How Files Are Located on Disk
Overview#
How does Linux translate a path like /home/user/file.txt into actual bytes on disk?
Path: /home/user/file.txt
① Root inode (always inode 2)
│
▼
② Read inode 2's data blocks → directory entries of "/"
┌──────────────────────────┐
│ name │ inode # │
├─────────────┼────────────┤
│ home │ 131073 │ ◄── found "home"
│ etc │ 393217 │
│ var │ 262145 │
└──────────────────────────┘
│
▼
③ Read inode 131073 → directory entries of "/home"
┌──────────────────────────┐
│ name │ inode # │
├─────────────┼────────────┤
│ user │ 131074 │ ◄── found "user"
└──────────────────────────┘
│
▼
④ Read inode 131074 → directory entries of "/home/user"
┌──────────────────────────┐
│ name │ inode # │
├─────────────┼────────────┤
│ file.txt │ 131088 │ ◄── found "file.txt"
└──────────────────────────┘
│
▼
⑤ Read inode 131088 → extent tree → physical disk blocks
│
▼
⑥ Read disk blocks → actual file data
A directory is just a special file whose data blocks contain a table of (name → inode number) mappings.
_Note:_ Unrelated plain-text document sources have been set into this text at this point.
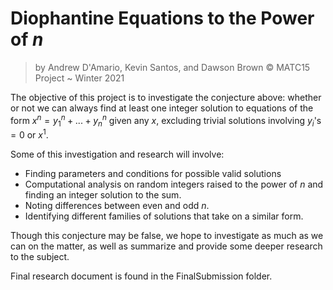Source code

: # Diophantine Equations to the Power of $n$

> by Andrew D'Amario, Kevin Santos, and Dawson Brown © MATC15 Project ~ Winter 2021

The objective of this project is to investigate the conjecture above: whether or not we can always find at least one integer solution to equations of the form $x^n=y_1^n+...+y_n^n$ given any $x$, excluding trivial solutions involving $y_i$'s$=0$ or $x^1$.

Some of this investigation and research will involve:
- Finding parameters and conditions for possible valid solutions
- Computational analysis on random integers raised to the power of $n$ and finding an integer solution to the sum.
- Noting differences between even and odd $n$.
- Identifying different families of solutions that take on a similar form.

Though this conjecture may be false, we hope to investigate as much as we can on the matter, as well as summarize and provide some deeper research to the subject. 

Final research document is found in the FinalSubmission folder.

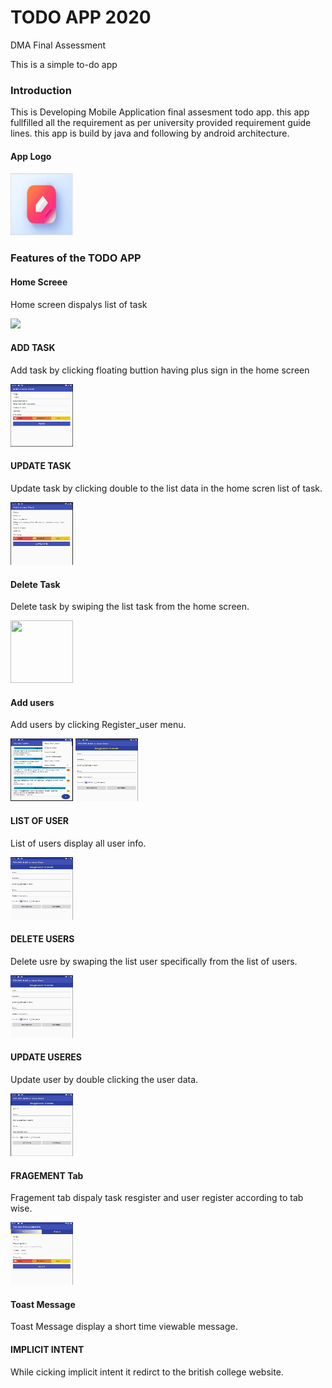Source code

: # TODO APP 2020
DMA Final Assessment
<p>This is a simple to-do app</p>
<h3>Introduction</h3>
<p>This is Developing Mobile Application final assesment todo app. this app fullfilled all the requirement as per university provided requirement guide lines.
this app is build by java and following by android architecture.</p>
<h4>App Logo </h4>
<img src="images/logo.JPG" width="100" height="100">
<h3>Features of the TODO APP</h3>
<h4>Home Screee</h4>
<p>Home screen dispalys list of task</P>
<img src="images/one.JPG" >
<h4>ADD TASK</h4>
<p>Add task by clicking floating buttion having plus sign in the home screen </p>
<img src="images/2.JPG" width="100" height="100">
<h4>UPDATE TASK</h4>
<p>Update task by clicking double to the list data in the home scren list of task.</p>
<img src="images/3.JPG" width="100" height="100">
<h4>Delete Task</h4>
<p>Delete task by swiping the list task from the home screen.</p>
<img src="images/1.JPG" width="100" height="100">
<h4>Add users</h4>
<p>Add users by clicking Register_user menu.</p>
<img src="images/4.JPG" width="100" height="100">
<img src="images/5.JPG" width="100" height="100">
<h4>LIST OF USER</h4>
<p>List of users display all user info.</p>
<img src="images/5.JPG" width="100" height="100">
<h4>DELETE USERS</h4>
<p>Delete usre by swaping the list user specifically from the list of users.</p>
<img src="images/5.JPG" width="100" height="100">
<h4>UPDATE USERES</h4>
<p>Update user by double clicking the user data.</p>
<img src="images/7.JPG" width="100" height="100">
<h4>FRAGEMENT Tab</h4>
<p>Fragement tab dispaly task resgister and user register according to tab wise.</p>
<img src="images/8.JPG" width="100" height="100">
<h4>Toast Message</h4>
<p>Toast Message display a short time viewable message.</p>
<h4>IMPLICIT INTENT</h4>
<p>While cicking implicit intent it redirct to the british college website.</p>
Each path component requires one inode lookup + one directory data read.
Step 1: Pathname → Inode Number (Dentry Lookup)#
Walk each path component to resolve the final inode number.
# ls -id /
# -i: print the inode number of each entry
# -d: list the directory itself, not its contents
$ ls -id /
2 /
# ls -ia /
# -i: print the inode number of each entry
# -a: show all entries including hidden (. and ..)
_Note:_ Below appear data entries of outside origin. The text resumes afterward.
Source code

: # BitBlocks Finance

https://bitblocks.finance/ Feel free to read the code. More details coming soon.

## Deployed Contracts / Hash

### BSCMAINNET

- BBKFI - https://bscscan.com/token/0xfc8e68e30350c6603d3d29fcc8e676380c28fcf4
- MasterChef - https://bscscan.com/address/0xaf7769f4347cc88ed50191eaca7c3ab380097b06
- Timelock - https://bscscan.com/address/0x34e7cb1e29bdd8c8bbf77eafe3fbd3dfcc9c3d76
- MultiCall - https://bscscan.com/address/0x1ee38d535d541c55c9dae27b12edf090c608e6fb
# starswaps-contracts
# walk: / → home → user → file.txt
$ ls -ia /
2 . 393217 etc 131073 home 262145 var ...
$ ls -ia /home
131073 . 2 .. 131074 user
$ ls -ia /home/user
131074 . 131073 .. 131088 file.txt
# stat: display file or file system status
# shows inode number, size, block count, permissions, timestamps, etc.
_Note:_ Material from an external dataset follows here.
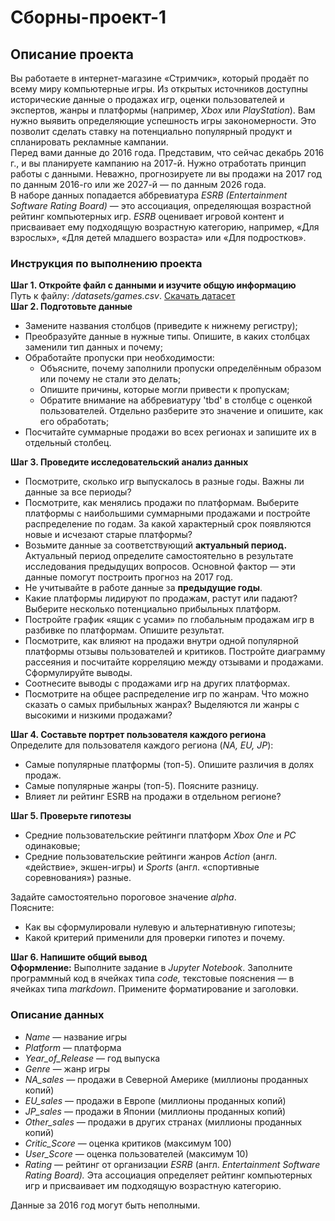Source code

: # Сборны-проект-1

<div class="Markdown base-markdown base-markdown_with-gallery markdown markdown_size_normal markdown_type_theory full-markdown"><h2>Описание проекта</h2><div class="paragraph">Вы работаете в интернет-магазине «Стримчик», который продаёт по всему миру компьютерные игры. Из открытых источников доступны исторические данные о продажах игр, оценки пользователей и экспертов, жанры и платформы (например, <em>Xbox</em> или <em>PlayStation</em>). Вам нужно выявить определяющие успешность игры закономерности. Это позволит сделать ставку на потенциально популярный продукт и спланировать рекламные кампании.</div><div class="paragraph">Перед вами данные до 2016 года. Представим, что сейчас декабрь 2016 г., и вы планируете кампанию на 2017-й. Нужно отработать принцип работы с данными. Неважно, прогнозируете ли вы продажи на 2017 год по данным 2016-го или же 2027-й — по данным 2026 года.</div><div class="paragraph">В наборе данных попадается аббревиатура <em>ESRB (Entertainment Software Rating Board)</em> — это ассоциация, определяющая возрастной рейтинг компьютерных игр. <em>ESRB</em> оценивает игровой контент и присваивает ему подходящую возрастную категорию, например, «Для взрослых», «Для детей младшего возраста» или «Для подростков».</div><h3>Инструкция по выполнению проекта</h3><div class="paragraph"><strong>Шаг 1. Откройте файл с данными и изучите общую информацию</strong></div><div class="paragraph">Путь к файлу: <em>/datasets/games.csv</em>. <a href="https://code.s3.yandex.net/datasets/games.csv">Скачать датасет</a>  </div><div class="paragraph"><strong>Шаг 2. Подготовьте данные</strong></div><ul><li>Замените названия столбцов (приведите к нижнему регистру);</li><li>Преобразуйте данные в нужные типы. Опишите, в каких столбцах заменили тип данных и почему;</li><li>Обработайте пропуски при необходимости:
  <ul><li>Объясните, почему заполнили пропуски определённым образом или почему не стали это делать;</li><li>Опишите причины, которые могли привести к пропускам;</li><li>Обратите внимание на аббревиатуру 'tbd' в столбце с оценкой пользователей. Отдельно разберите это значение и опишите, как его обработать;</li></ul></li><li>Посчитайте суммарные продажи во всех регионах и запишите их в отдельный столбец.</li></ul><div class="paragraph"><strong>Шаг 3. Проведите исследовательский анализ данных</strong></div><ul><li>Посмотрите, сколько игр выпускалось в разные годы. Важны ли данные за все периоды?</li><li>Посмотрите, как менялись продажи по платформам. Выберите платформы с наибольшими суммарными продажами и постройте распределение по годам. За какой характерный срок появляются новые и исчезают старые платформы?</li><li>Возьмите данные за соответствующий <strong>актуальный период.</strong> Актуальный период определите самостоятельно в результате исследования предыдущих вопросов. Основной фактор — эти данные помогут построить прогноз на 2017 год.</li><li>Не учитывайте в работе данные за <strong>предыдущие годы</strong>.</li><li>Какие платформы лидируют по продажам, растут или падают? Выберите несколько потенциально прибыльных платформ.</li><li>Постройте график «ящик с усами» по глобальным продажам игр в разбивке по платформам. Опишите результат.</li><li>Посмотрите, как влияют на продажи внутри одной популярной платформы отзывы пользователей и критиков. Постройте диаграмму рассеяния и посчитайте корреляцию между отзывами и продажами. Сформулируйте выводы.</li><li>Соотнесите выводы с продажами игр на других платформах.</li><li>Посмотрите на общее распределение игр по жанрам. Что можно сказать о самых прибыльных жанрах? Выделяются ли жанры с высокими и низкими продажами?</li></ul><div class="paragraph"><strong>Шаг 4. Составьте портрет пользователя каждого региона</strong></div><div class="paragraph">Определите для пользователя каждого региона (<em>NA, EU, JP</em>):</div><ul><li>Самые популярные платформы (топ-5). Опишите различия в долях продаж.</li><li>Самые популярные жанры (топ-5). Поясните разницу.</li><li>Влияет ли рейтинг ESRB на продажи в отдельном регионе?</li></ul><div class="paragraph"><strong>Шаг 5. Проверьте гипотезы</strong></div><ul><li>Средние пользовательские рейтинги платформ <em>Xbox One</em> и <em>PC</em> одинаковые;</li><li>Средние пользовательские рейтинги жанров <em>Action</em> (англ. «действие», экшен-игры) и <em>Sports</em> (англ. «спортивные соревнования») разные.</li></ul><div class="paragraph">Задайте самостоятельно пороговое значение <em>alpha</em>.</div><div class="paragraph">Поясните:</div><ul><li>Как вы сформулировали нулевую и альтернативную гипотезы;</li><li>Какой критерий применили для проверки гипотез и почему.</li></ul><div class="paragraph"><strong>Шаг 6. Напишите общий вывод</strong></div><div class="paragraph"><strong>Оформление:</strong> Выполните задание в <em>Jupyter Notebook</em>. Заполните программный код в ячейках типа <em>code,</em> текстовые пояснения — в ячейках типа <em>markdown</em>. Примените форматирование и заголовки.</div><h3>Описание данных</h3><ul><li><em>Name</em> — название игры</li><li><em>Platform</em> — платформа</li><li><em>Year_of_Release</em> — год выпуска</li><li><em>Genre</em> — жанр игры</li><li><em>NA_sales —</em> продажи в Северной Америке (миллионы проданных копий)</li><li><em>EU_sales</em> — продажи в Европе (миллионы проданных копий)</li><li><em>JP_sales</em> — продажи в Японии (миллионы проданных копий)</li><li><em>Other_sales —</em> продажи в других странах (миллионы проданных копий)</li><li><em>Critic_Score</em> — оценка критиков (максимум 100)</li><li><em>User_Score</em> — оценка пользователей (максимум 10)</li><li><em>Rating</em> — рейтинг от организации <em>ESRB</em> (англ. <em>Entertainment Software Rating Board).</em> Эта ассоциация определяет рейтинг компьютерных игр и присваивает им подходящую возрастную категорию.</li></ul><div class="paragraph">Данные за 2016 год могут быть неполными.</div>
$ stat /home/user/file.txt
File: /home/user/file.txt
Size: 12500 Blocks: 28 IO Block: 4096 regular file
Device: fc01h/64513d Inode: 131088 Links: 1
Step 2: Inode Number → Inode Location on Disk#
Inodes are stored in fixed positions on disk, organized by block groups. Given an inode number, the kernel computes exactly where it sits.
# dumpe2fs: dump ext2/ext3/ext4 filesystem information (reads superblock + group descriptors)
# 2>/dev/null: suppress stderr warnings
# grep -E: extended regex to match multiple patterns
$ dumpe2fs /dev/vda1 2>/dev/null | grep -E "Inode size|Inodes per group"
Inode size: 256
Inodes per group: 8192
The calculation:
inode number: 131088
inodes_per_group: 8192
inode_size: 256 bytes
block_group = (131088 - 1) / 8192 = 15
local_index = (131088 - 1) % 8192 = 7695
byte_offset = local_index * 256 = 1,969,920 bytes into the inode table
# grep -A 5: show 5 lines After the match
$ dumpe2fs /dev/vda1 2>/dev/null | grep -A 5 "Group 15:"
Group 15: (Blocks 491520-524287)
Block bitmap at 491520 (+0)
Inode bitmap at 491536 (+16)
Inode table at 491552-492063 (+32) ◄── inode 131088 is in this table
...
# dd: copy raw bytes from a device/file
# if= : input file (the raw disk device)
# bs= : block size (4096 = one filesystem block)
# skip= : skip N input blocks before reading (jump to block 491552)
# count= : copy only N blocks
# od: octal dump, display raw bytes
# -A d : show offsets in decimal (not octal)
# -t x1 : output format: hex, 1 byte per unit
# -j : skip N bytes into the input
# -N : read only N bytes
$ dd if=/dev/vda1 bs=4096 skip=491552 count=512 2>/dev/null | od -A d -t x1 -j 1969920 -N 256
# (outputs raw inode bytes — size, permissions, extent tree, timestamps, etc.)
Step 3: Inode → Physical Disk Blocks (Extent Tree)#
The inode contains an extent tree that maps logical file offsets to physical disk blocks.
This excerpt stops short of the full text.